Organizer: Simona A. Grano, University of Zurich, Switzerland

Chair: Andrea M. Riemenschnitter, University of Zurich, Switzerland

Discussant: Andrea M. Riemenschnitter, University of Zurich, Switzerland

Global interdependency among nations has increased, particularly in the past 15 years and this pattern will probably continue in the next decade. Globalisation has a unique side effect when dealing with environmental problems: China is increasingly being affected by the rest of the world’s disasters as much as it is affecting and worsening the ecological situation for faraway countries and neighbouring ones alike. Both mainland China and Taiwan have experienced rapid and sustained economic growth in the past decades which has imposed great challenges to the environmental governance of both countries. But if Taiwan has already exited its authoritarian phase where civic societies’s role was constrained and monitored, in China the situation is still difficult and green groups have just begun to play a minor role in environmental policies and governance. This said, it has to be noted that the Chinese authorities are trying to reverse the bleak environmental situation through the enactment of a series of pioneering projects, such as the establishment of a Green GDP accounting system.
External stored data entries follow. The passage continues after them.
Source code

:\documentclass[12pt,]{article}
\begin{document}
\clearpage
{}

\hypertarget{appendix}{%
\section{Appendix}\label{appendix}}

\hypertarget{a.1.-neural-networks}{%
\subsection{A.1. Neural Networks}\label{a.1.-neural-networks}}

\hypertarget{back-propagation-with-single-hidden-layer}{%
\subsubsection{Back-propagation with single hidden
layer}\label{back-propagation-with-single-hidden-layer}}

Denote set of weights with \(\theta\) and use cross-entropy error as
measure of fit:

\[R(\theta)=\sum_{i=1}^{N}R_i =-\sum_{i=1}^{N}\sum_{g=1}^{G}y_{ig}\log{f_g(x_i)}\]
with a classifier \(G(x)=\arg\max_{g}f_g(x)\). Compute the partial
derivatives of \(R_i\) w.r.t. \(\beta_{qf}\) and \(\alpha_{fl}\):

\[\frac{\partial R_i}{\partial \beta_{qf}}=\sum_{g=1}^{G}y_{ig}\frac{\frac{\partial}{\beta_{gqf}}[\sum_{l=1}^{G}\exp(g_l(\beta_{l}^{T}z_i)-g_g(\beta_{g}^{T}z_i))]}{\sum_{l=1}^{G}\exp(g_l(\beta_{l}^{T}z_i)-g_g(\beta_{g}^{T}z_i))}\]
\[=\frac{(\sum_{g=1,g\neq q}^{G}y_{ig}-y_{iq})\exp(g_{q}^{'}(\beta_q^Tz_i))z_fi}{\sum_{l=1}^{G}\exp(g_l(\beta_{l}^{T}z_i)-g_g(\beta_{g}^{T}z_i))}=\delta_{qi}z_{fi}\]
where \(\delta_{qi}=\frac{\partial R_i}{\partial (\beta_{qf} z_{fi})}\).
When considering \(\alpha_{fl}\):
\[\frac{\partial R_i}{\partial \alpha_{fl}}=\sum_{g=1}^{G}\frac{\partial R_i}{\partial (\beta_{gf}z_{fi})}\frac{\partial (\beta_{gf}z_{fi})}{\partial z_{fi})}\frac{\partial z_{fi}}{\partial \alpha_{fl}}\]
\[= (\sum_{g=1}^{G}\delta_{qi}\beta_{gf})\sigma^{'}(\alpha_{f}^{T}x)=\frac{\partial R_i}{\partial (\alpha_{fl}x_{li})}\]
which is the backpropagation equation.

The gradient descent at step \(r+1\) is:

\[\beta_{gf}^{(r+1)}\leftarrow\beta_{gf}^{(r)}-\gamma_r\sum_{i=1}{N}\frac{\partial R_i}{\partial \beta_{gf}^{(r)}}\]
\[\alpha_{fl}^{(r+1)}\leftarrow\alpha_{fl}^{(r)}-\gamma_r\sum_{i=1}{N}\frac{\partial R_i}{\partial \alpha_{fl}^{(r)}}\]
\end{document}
In a historic moment of unparalleled environmental crises, this panel intends to bring together an interdisciplinary group of scholars who are studying Greater China’s environmental problems from a variety of perspectives. This panel will thus probe into a wide range of urgent topics: socialist modernization amid capitalist globalization; shifting configurations of space, locale, cityscape; as well as environmental politics and popular protests. We expect a highly innovative outlook on the field by activating synergies between social studies as well as historical, political and anthropological approaches.

Improving Environmental Accountability by “Sham” Elections: The Case of Shanghai Maglev Protests
Ching-Ping Tang, National Chengchi University, Taiwan (R.O.C.)
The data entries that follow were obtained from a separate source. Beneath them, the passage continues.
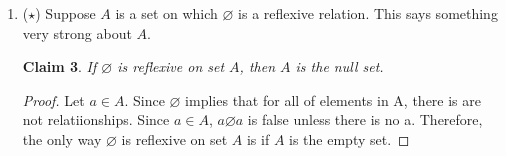 \documentclass[11pt]{letter}
\newtheorem{claim}{Claim}
\theoremstyle{definition}
\begin{document}
\begin{description}
\begin{enumerate}
\begin{enumerate}
			\item $I_B\circ R=R$ and $R\circ I_A=R$
                          \begin{claim}
                            $I_B\circ R=R$ and $R\circ I_A=R$
                          \end{claim}
                          \begin{proof}
                            Let $x\in I_B\circ R$.
                            So $x=(a,b)$ where $a\in A$ and $b\in B$.
                            Let $j\in R\circ I_A$. So $x=(m,n)$ where $m\in A$ and $n\in B$.
                          \end{proof}

			\item $\left(S\circ R\right)^{-1}=R^{-1}\circ S^{-1}$
                          \begin{claim}
                            $\left(S\circ R\right)^{-1}=R^{-1}\circ S^{-1}$
                          \end{claim}
                          \begin{proof}
                            Let $x\in \left(S\circ R\right)^{-1}$. Then $x=(m,n)$. So $(n,m)\in (S\circ R)$. So $n\in A$ and $m\in C$. Therefore $(m,n)\in R^{-1}\circ S^{-1}$ through inverses. So $x\in R^{-1}\circ S^{-1}$.\\
                            Let $h\in R^{-1}\circ S^{-1}$. So 
                          \end{proof}
                          
			\end{enumerate}

		      \item ($\star$) Suppose $A$ is a set on which $\varnothing$ is a reflexive relation. This says something very strong about $A$.
                        \begin{claim}
                          If $\varnothing$ is reflexive on set $A$, then $A$ is the null set.
                        \end{claim}
                        \begin{proof}
                          Let $a\in A$. Since $\varnothing$ implies that for all of elements in A, there is are not relatiionships. Since $a\in A$, $a\varnothing a$ is false unless there is no a. Therefore, the only way $\varnothing$ is reflexive on set $A$ is if $A$ is the empty set.  
                        \end{proof}
                        

\end{enumerate}
\end{description}
\end{document}
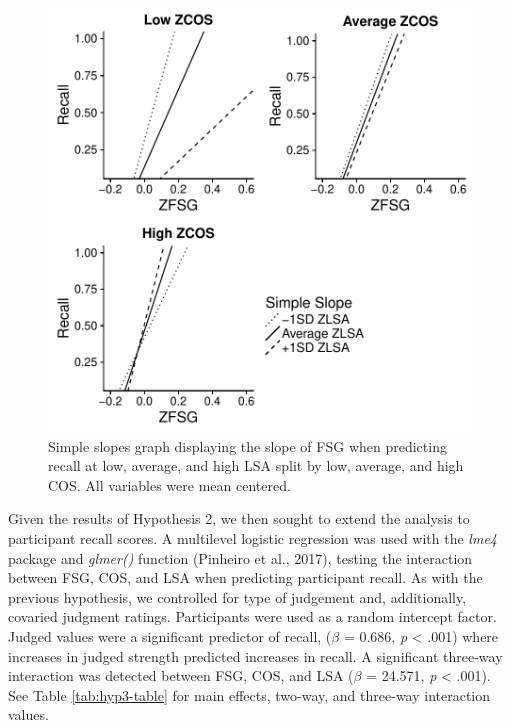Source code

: \documentclass[english,man]{apa6}
\theoremstyle{definition}
\theoremstyle{definition}
\theoremstyle{remark}
\begin{document}
\begin{figure}[htbp]
\centering
\includegraphics{max_buch_JOL_files/figure-latex/hyp3graph-1.pdf}
\caption{\label{fig:hyp3graph}Simple slopes graph displaying the slope of
FSG when predicting recall at low, average, and high LSA split by low,
average, and high COS. All variables were mean centered.}
\end{figure}

Given the results of Hypothesis 2, we then sought to extend the analysis
to participant recall scores. A multilevel logistic regression was used
with the \emph{lme4} package and \emph{glmer()} function (Pinheiro et
al., 2017), testing the interaction between FSG, COS, and LSA when
predicting participant recall. As with the previous hypothesis, we
controlled for type of judgement and, additionally, covaried judgment
ratings. Participants were used as a random intercept factor. Judged
values were a significant predictor of recall, (\(\beta\) = 0.686,
\emph{p} \textless{} .001) where increases in judged strength predicted
increases in recall. A significant three-way interaction was detected
between FSG, COS, and LSA (\(\beta\) = 24.571, \emph{p} \textless{}
.001). See Table \ref{tab:hyp3-table} for main effects, two-way, and
three-way interaction values.
\end{document}
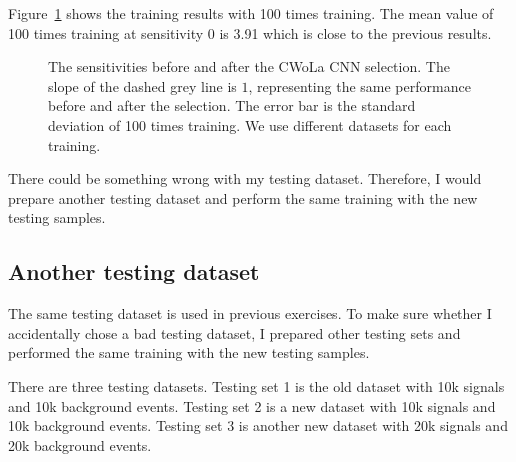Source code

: \documentclass[12pt]{article}
\begin{document}
        Figure~\ref{fig:sensitivity_improvement_100_random_seed} shows the training results with 100 times training. The mean value of 100 times training at sensitivity 0 is 3.91 which is close to the previous results.
        \begin{figure}[htpb]
            \centering
            \caption{The sensitivities before and after the CWoLa CNN selection. The slope of the dashed grey line is $1$, representing the same performance before and after the selection. The error bar is the standard deviation of 100 times training. We use different datasets for each training.}
            \label{fig:sensitivity_improvement_100_random_seed}
        \end{figure}

        There could be something wrong with my testing dataset. Therefore, I would prepare another testing dataset and perform the same training with the new testing samples.
    \subsection{Another testing dataset}%
    \label{sub:another_testing_dataset}
        The same testing dataset is used in previous exercises. To make sure whether I accidentally chose a bad testing dataset, I prepared other testing sets and performed the same training with the new testing samples.

        There are three testing datasets. Testing set 1 is the old dataset with 10k signals and 10k background events. Testing set 2 is a new dataset with 10k signals and 10k background events. Testing set 3 is another new dataset with 20k signals and 20k background events.
\end{document}

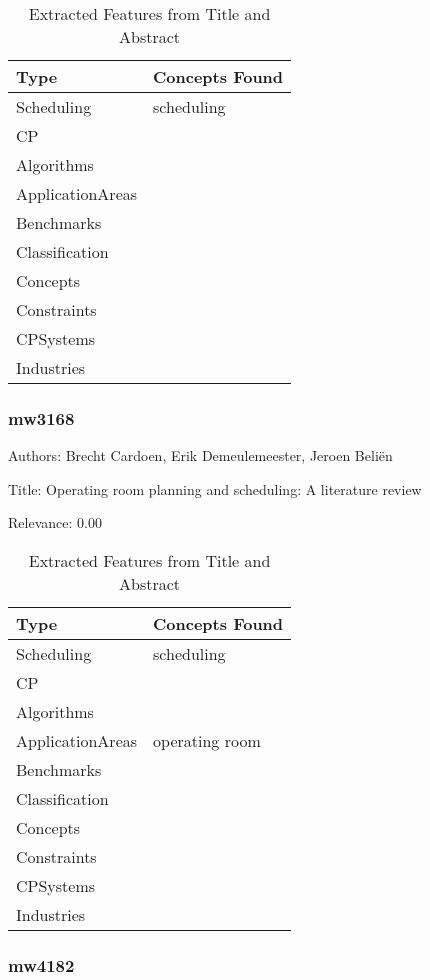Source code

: {\scriptsize
\begin{longtable}{p{2cm}p{20cm}}
\caption{Extracted Features from Title and Abstract}\\ \toprule
Type & Concepts Found\\ \midrule
\endhead
\bottomrule
\endfoot
Scheduling & scheduling\\ 
CP & \\ 
Algorithms & \\ 
ApplicationAreas & \\ 
Benchmarks & \\ 
Classification & \\ 
Concepts & \\ 
Constraints & \\ 
CPSystems & \\ 
Industries & \\ 
\end{longtable}
}



\subsubsection{mw3168}
\label{mw:mw3168}

Authors: Brecht Cardoen, Erik Demeulemeester, Jeroen Beliën

Title: Operating room planning and scheduling: A literature review

Relevance:  0.00

{\scriptsize
\begin{longtable}{p{2cm}p{20cm}}
\caption{Extracted Features from Title and Abstract}\\ \toprule
Type & Concepts Found\\ \midrule
\endhead
\bottomrule
\endfoot
Scheduling & scheduling\\ 
CP & \\ 
Algorithms & \\ 
ApplicationAreas & operating room\\ 
Benchmarks & \\ 
Classification & \\ 
Concepts & \\ 
Constraints & \\ 
CPSystems & \\ 
Industries & \\ 
\end{longtable}
}



\subsubsection{mw4182}
\label{mw:mw4182}

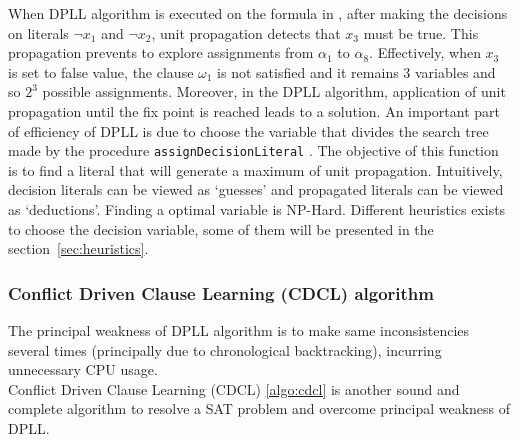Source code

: When DPLL algorithm is executed on the formula in , after making the decisions on literals
$\neg x_1$ and $\neg x_2$, unit propagation detects that $x_3$ must be true. 
This propagation prevents to explore  assignments from $\alpha_1 $ to $\alpha_{8}$. Effectively, when 
$x_3$ is set to false value, the clause $\omega_1$ is not satisfied and it remains 3 variables and so 
$2^3$ possible assignments.
Moreover, in the DPLL algorithm, application of unit propagation until the fix point is reached leads  to a solution. 
An important part of efficiency of DPLL is due to choose the variable that divides the search tree made by
the procedure \texttt{assignDecisionLiteral} . The objective of this function 
is to find a literal that will generate a maximum of unit propagation. Intuitively, decision literals 
can be viewed as ‘guesses’ and propagated literals can be viewed as ‘deductions’. Finding a optimal variable
is NP-Hard. Different heuristics exists to choose the decision variable,
some of them will be presented in the section~\ref{sec:heuristics}.

%
%
\subsubsection{Conflict Driven Clause Learning (CDCL) algorithm}\label{sec:cdcl}
The principal weakness of DPLL algorithm is to make same inconsistencies several times
(principally due to chronological backtracking), incurring unnecessary CPU usage.\\
Conflict Driven Clause Learning (CDCL) \cref{algo:cdcl} is another sound and complete algorithm
to resolve a SAT problem and overcome principal weakness of DPLL.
Many observers of grassroots elections in China would criticize the invisible hand of the party and thus doubt its real impacts on the nature of the regime and governing performance. A case study on the protest against Maglev Project in Shanghai, however, indicates a subtle change in the way that the state responds to the stimulus of the society. Since grassroots elections in China have been conducted very much alike political campaigns in earlier era that emphasized formal participation (high voting rates) and consensus (high concentration rates), folks in the newly-enriched, secularized urban communities hated such political activities and tended to be indifferent in the whole process. To carry out their missions, a successful party cadre had therefore to make full use of social networks to mobilize participation. The same networks, however, have also been applied to mobilize protests against such public projects as Maglev Rail by communities. How have the local party cadres, as representatives of state, adjusted themselves to the conflicting situation? This case study indicates that the party cadres became more sympathetic to grassroots appeals after they had worked closely with community members for elections, and helped the folks by channeling their opinions upward. While introducing election mechanisms into the local governing system may not able to challenge the ruling status of the incumbent party, it improves governing accountability by galvanizing the nerve-tip of the ruling apparatus.
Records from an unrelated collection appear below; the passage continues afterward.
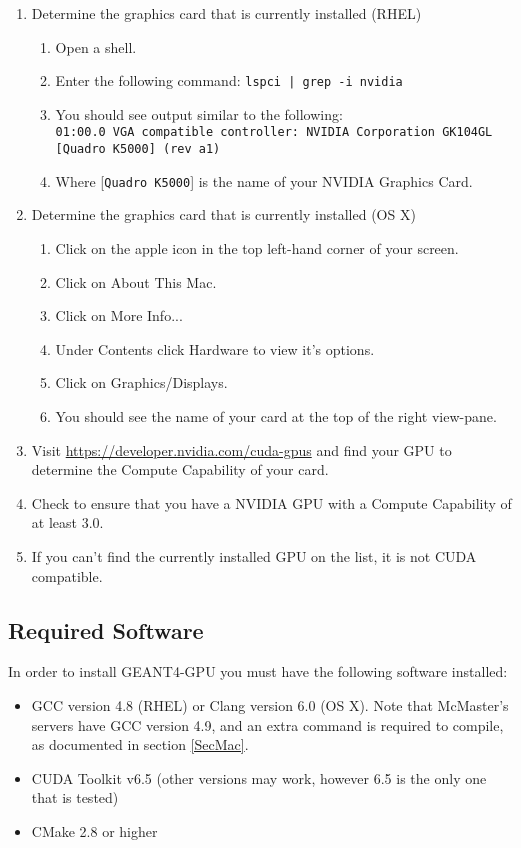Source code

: \documentclass[12pt]{article}
\begin{document}
\begin{enumerate}
\item Determine the graphics card that is currently installed (RHEL)
\begin{enumerate}
\item Open a shell.
\item Enter the following command: \texttt{lspci | grep -i nvidia}
\item You should see output similar to the following:\\
\texttt{01:00.0 VGA compatible controller: NVIDIA Corporation GK104GL}\\
\texttt{[Quadro K5000] (rev a1)}
\item Where [\texttt{Quadro K5000}] is the name of your NVIDIA Graphics Card.
\end{enumerate}

\item Determine the graphics card that is currently installed (OS X)
\begin{enumerate}
\item Click on the apple icon in the top left-hand corner of your screen.
\item Click on About This Mac.
\item Click on More Info...
\item Under Contents click Hardware to view it's options.
\item Click on Graphics/Displays.
\item You should see the name of your card at the top of the right view-pane.
\end{enumerate}

\item Visit \url{https://developer.nvidia.com/cuda-gpus} and find your GPU to determine the Compute Capability of your card.
\item Check to ensure that you have a NVIDIA GPU with a  Compute Capability of at least 3.0.
\item If you can't find the currently installed GPU on the list, it is not CUDA compatible.
\end{enumerate}

\subsection{Required Software} %
In order to install GEANT4-GPU you must have the following software installed:
\begin{itemize}
\item GCC version 4.8 (RHEL) or Clang version 6.0 (OS X). Note that McMaster's servers have GCC version 4.9, and an extra command is required to compile, as documented in section \ref{SecMac}.
\item CUDA Toolkit v6.5 (other versions may work, however 6.5 is the only one that is tested)
\item CMake 2.8 or higher
\end{itemize}
\end{document}
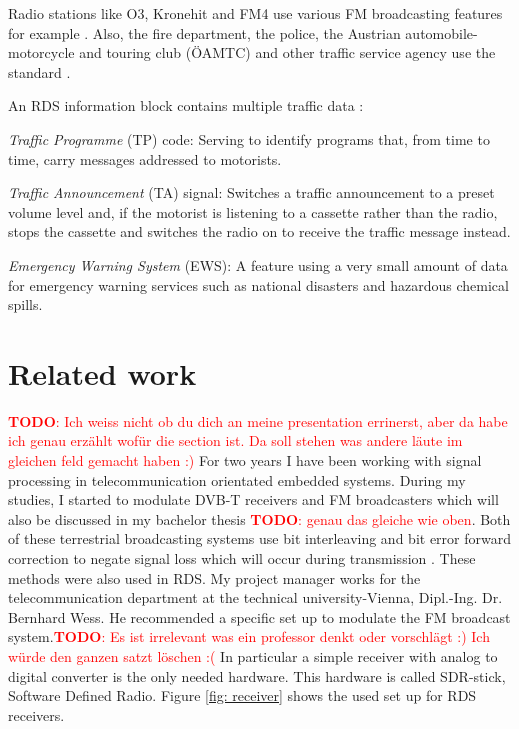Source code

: \documentclass[conference,11pt,a4paper]{IEEEtran}
\newcommand{\todo}[1]{\textcolor{red}{\textbf{TODO}: #1}}
\begin{document}
		Radio stations like O3, Kronehit and FM4 use various FM broadcasting features for example \cite{Stau}. Also, the fire department, the police, the Austrian automobile- motorcycle and touring club (ÖAMTC) and other traffic service agency use the standard \cite{standard}.
		
		An RDS information block contains multiple traffic data \cite{Dietman}: 
				
		\textit{Traffic Programme} (TP) code: Serving to identify programs that, from time to time, carry messages addressed to motorists.
		
		\textit{Traffic Announcement} (TA) signal: Switches a traffic announcement to a preset volume level and, if the motorist is listening to a cassette rather than the radio, stops the cassette and switches the radio on to receive the traffic message instead.
		
		\textit{Emergency Warning System} (EWS): A feature using a very small amount of data for emergency warning services such as national disasters and hazardous chemical spills.
		\\
		
	
	\section{Related work}
		\todo{Ich weiss nicht ob du dich an meine presentation errinerst, aber da habe ich genau erzählt wofür die section ist. Da soll stehen was andere läute im gleichen feld gemacht haben :)}
		For two years I have been working with signal processing in telecommunication orientated embedded systems. During my studies, I started to modulate DVB-T receivers and FM broadcasters which will also be discussed in my bachelor thesis \todo{genau das gleiche wie oben}. Both of these terrestrial broadcasting systems use bit interleaving and bit error forward correction to negate signal loss which will occur during transmission \cite{Terre}. These methods were also used in RDS. My project manager works for the telecommunication department at the technical university-Vienna, Dipl.-Ing. Dr. Bernhard Wess. He recommended a specific set up to modulate the FM broadcast system.\todo{Es ist irrelevant was ein professor denkt oder vorschlägt :) Ich würde den ganzen satzt löschen :(} In particular a simple receiver with analog to digital converter is the only needed hardware. This hardware is called SDR-stick, Software Defined Radio. Figure \ref{fig: receiver} shows the used set up for RDS receivers.
\end{document}

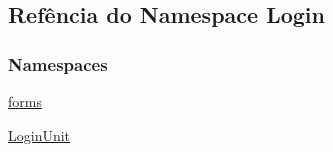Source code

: \hypertarget{namespaceLogin}{\subsection{Refência do Namespace Login}
\label{namespaceLogin}
}
\subsubsection*{Namespaces}
\begin{DoxyCompactItemize}
\item 
\hyperlink{namespaceLogin_1_1forms}{forms}
\item 
\hyperlink{namespaceLogin_1_1LoginUnit}{Login\-Unit}
\end{DoxyCompactItemize}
Dissent, Surveillance, Detainment: The New Politics of the Environment in China
Ralph A. Litzinger, Duke University, USA

The last decade and a half has witnessed the vast proliferation of environment non-governmental organizations, grass-roots civic groups, and student environmental salons in China. Competing conceptions of nature, complex processes of translation, and vexing issues of sovereignty and governance define the current environmental scene in China. The Tibetan plateau has been a major staging ground for environmental planning, advocacy, and activism. While many scholars have drawn attention to emergent forms of civil society, protests against dams, the logging ban of 1998, and the movement of polluting factories to the west of China, few have focused on the politics of surveillance and detainment. Taking the Chinese journalist Liu Jianqiang’s 2009 book, 天珠:藏人传奇 (now banned in China) as a jumping off point, this paper explores the recent detainment and sentencing of several leadings Tibetan environmentalists. Based on hushed discussions with scholars and activists close to these cases, I explore the narratives that have swarmed around these arrests, the uses and misuses of blogging, western and Chinese press coverage, and the behind the scene struggles to gain their release. At issue here is the how we understand the circulation of narratives of what went wrong, how we understand the international romance with “civil society,” and how ultimately we assess the future of local and indigenous environmental organizing on the Tibetan plateau.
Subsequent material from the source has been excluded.